**THE RECORDS:**
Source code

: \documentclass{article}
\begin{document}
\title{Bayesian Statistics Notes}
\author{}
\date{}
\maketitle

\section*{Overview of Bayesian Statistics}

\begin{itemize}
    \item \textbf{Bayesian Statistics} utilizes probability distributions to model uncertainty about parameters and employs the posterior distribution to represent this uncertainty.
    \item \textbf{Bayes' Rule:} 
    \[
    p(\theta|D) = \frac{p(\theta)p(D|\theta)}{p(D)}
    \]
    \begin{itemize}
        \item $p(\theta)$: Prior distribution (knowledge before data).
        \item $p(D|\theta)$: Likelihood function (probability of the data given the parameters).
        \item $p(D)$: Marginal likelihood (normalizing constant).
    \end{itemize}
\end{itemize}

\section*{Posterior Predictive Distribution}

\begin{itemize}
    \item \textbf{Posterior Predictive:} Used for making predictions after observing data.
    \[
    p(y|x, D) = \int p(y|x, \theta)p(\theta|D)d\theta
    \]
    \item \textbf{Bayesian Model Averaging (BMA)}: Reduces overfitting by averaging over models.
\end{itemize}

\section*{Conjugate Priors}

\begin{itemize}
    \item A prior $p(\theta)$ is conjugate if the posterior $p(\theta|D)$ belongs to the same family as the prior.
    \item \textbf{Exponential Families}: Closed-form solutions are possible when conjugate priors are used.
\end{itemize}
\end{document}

**YOUR INSTRUCTIONS:**
Repeat every record, keeping each line exactly as it is.

**RESPONSE TO THIS TASK:**
Source code

: \documentclass{article}
\begin{document}
\title{Bayesian Statistics Notes}
\author{}
\date{}
\maketitle

\section*{Overview of Bayesian Statistics}

\begin{itemize}
    \item \textbf{Bayesian Statistics} utilizes probability distributions to model uncertainty about parameters and employs the posterior distribution to represent this uncertainty.
    \item \textbf{Bayes' Rule:} 
    \[
    p(\theta|D) = \frac{p(\theta)p(D|\theta)}{p(D)}
    \]
    \begin{itemize}
        \item $p(\theta)$: Prior distribution (knowledge before data).
        \item $p(D|\theta)$: Likelihood function (probability of the data given the parameters).
        \item $p(D)$: Marginal likelihood (normalizing constant).
    \end{itemize}
\end{itemize}

\section*{Posterior Predictive Distribution}

\begin{itemize}
    \item \textbf{Posterior Predictive:} Used for making predictions after observing data.
    \[
    p(y|x, D) = \int p(y|x, \theta)p(\theta|D)d\theta
    \]
    \item \textbf{Bayesian Model Averaging (BMA)}: Reduces overfitting by averaging over models.
\end{itemize}

\section*{Conjugate Priors}

\begin{itemize}
    \item A prior $p(\theta)$ is conjugate if the posterior $p(\theta|D)$ belongs to the same family as the prior.
    \item \textbf{Exponential Families}: Closed-form solutions are possible when conjugate priors are used.
\end{itemize}
\end{document}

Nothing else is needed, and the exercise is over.